- EXERCISE -
Would you repeat all the lines below, exactly as they stand?

Data excerpts:
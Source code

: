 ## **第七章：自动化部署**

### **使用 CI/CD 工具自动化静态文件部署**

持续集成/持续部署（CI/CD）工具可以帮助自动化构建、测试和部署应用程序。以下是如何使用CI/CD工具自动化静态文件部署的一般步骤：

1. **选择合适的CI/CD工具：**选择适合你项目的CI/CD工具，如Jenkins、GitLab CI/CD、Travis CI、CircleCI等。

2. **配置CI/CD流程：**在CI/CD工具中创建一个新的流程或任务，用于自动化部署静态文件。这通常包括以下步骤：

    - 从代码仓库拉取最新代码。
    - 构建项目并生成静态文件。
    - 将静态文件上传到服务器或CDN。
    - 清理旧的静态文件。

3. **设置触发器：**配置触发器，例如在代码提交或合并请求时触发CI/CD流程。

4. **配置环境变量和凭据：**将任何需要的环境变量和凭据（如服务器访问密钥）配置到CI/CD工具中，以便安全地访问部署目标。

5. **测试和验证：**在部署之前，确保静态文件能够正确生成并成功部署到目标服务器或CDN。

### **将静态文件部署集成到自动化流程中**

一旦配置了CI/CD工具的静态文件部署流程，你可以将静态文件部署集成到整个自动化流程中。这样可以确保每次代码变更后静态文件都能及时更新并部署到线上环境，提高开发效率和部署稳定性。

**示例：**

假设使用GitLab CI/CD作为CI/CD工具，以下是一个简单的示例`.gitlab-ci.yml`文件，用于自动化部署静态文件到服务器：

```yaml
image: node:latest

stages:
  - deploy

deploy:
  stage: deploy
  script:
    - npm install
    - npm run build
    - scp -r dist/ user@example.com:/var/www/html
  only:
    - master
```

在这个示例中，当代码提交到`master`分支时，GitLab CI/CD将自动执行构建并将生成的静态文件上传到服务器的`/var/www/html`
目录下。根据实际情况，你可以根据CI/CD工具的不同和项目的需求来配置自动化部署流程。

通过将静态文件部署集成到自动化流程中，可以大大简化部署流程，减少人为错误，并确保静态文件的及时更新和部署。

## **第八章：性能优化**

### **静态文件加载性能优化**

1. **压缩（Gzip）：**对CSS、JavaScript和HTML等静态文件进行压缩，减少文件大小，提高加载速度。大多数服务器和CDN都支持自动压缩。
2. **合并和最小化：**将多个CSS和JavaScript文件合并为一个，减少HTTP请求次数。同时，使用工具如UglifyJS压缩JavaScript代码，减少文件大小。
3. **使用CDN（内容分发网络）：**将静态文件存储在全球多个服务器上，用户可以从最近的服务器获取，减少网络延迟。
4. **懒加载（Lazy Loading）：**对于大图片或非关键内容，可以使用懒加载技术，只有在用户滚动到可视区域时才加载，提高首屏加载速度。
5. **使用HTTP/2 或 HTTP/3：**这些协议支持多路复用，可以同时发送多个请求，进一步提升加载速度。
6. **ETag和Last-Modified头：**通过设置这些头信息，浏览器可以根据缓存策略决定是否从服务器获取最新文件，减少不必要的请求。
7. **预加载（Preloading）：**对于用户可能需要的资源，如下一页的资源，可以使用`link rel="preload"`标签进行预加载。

- PROBLEM SOLUTION -
Source code

: ## **第七章：自动化部署**

### **使用 CI/CD 工具自动化静态文件部署**

持续集成/持续部署（CI/CD）工具可以帮助自动化构建、测试和部署应用程序。以下是如何使用CI/CD工具自动化静态文件部署的一般步骤：

1. **选择合适的CI/CD工具：**选择适合你项目的CI/CD工具，如Jenkins、GitLab CI/CD、Travis CI、CircleCI等。

2. **配置CI/CD流程：**在CI/CD工具中创建一个新的流程或任务，用于自动化部署静态文件。这通常包括以下步骤：

    - 从代码仓库拉取最新代码。
    - 构建项目并生成静态文件。
    - 将静态文件上传到服务器或CDN。
    - 清理旧的静态文件。

3. **设置触发器：**配置触发器，例如在代码提交或合并请求时触发CI/CD流程。

4. **配置环境变量和凭据：**将任何需要的环境变量和凭据（如服务器访问密钥）配置到CI/CD工具中，以便安全地访问部署目标。

5. **测试和验证：**在部署之前，确保静态文件能够正确生成并成功部署到目标服务器或CDN。

### **将静态文件部署集成到自动化流程中**

一旦配置了CI/CD工具的静态文件部署流程，你可以将静态文件部署集成到整个自动化流程中。这样可以确保每次代码变更后静态文件都能及时更新并部署到线上环境，提高开发效率和部署稳定性。

**示例：**

假设使用GitLab CI/CD作为CI/CD工具，以下是一个简单的示例`.gitlab-ci.yml`文件，用于自动化部署静态文件到服务器：

```yaml
image: node:latest

stages:
  - deploy

deploy:
  stage: deploy
  script:
    - npm install
    - npm run build
    - scp -r dist/ user@example.com:/var/www/html
  only:
    - master
```

在这个示例中，当代码提交到`master`分支时，GitLab CI/CD将自动执行构建并将生成的静态文件上传到服务器的`/var/www/html`
目录下。根据实际情况，你可以根据CI/CD工具的不同和项目的需求来配置自动化部署流程。

通过将静态文件部署集成到自动化流程中，可以大大简化部署流程，减少人为错误，并确保静态文件的及时更新和部署。

## **第八章：性能优化**

### **静态文件加载性能优化**

1. **压缩（Gzip）：**对CSS、JavaScript和HTML等静态文件进行压缩，减少文件大小，提高加载速度。大多数服务器和CDN都支持自动压缩。
2. **合并和最小化：**将多个CSS和JavaScript文件合并为一个，减少HTTP请求次数。同时，使用工具如UglifyJS压缩JavaScript代码，减少文件大小。
3. **使用CDN（内容分发网络）：**将静态文件存储在全球多个服务器上，用户可以从最近的服务器获取，减少网络延迟。
4. **懒加载（Lazy Loading）：**对于大图片或非关键内容，可以使用懒加载技术，只有在用户滚动到可视区域时才加载，提高首屏加载速度。
5. **使用HTTP/2 或 HTTP/3：**这些协议支持多路复用，可以同时发送多个请求，进一步提升加载速度。
6. **ETag和Last-Modified头：**通过设置这些头信息，浏览器可以根据缓存策略决定是否从服务器获取最新文件，减少不必要的请求。
7. **预加载（Preloading）：**对于用户可能需要的资源，如下一页的资源，可以使用`link rel="preload"`标签进行预加载。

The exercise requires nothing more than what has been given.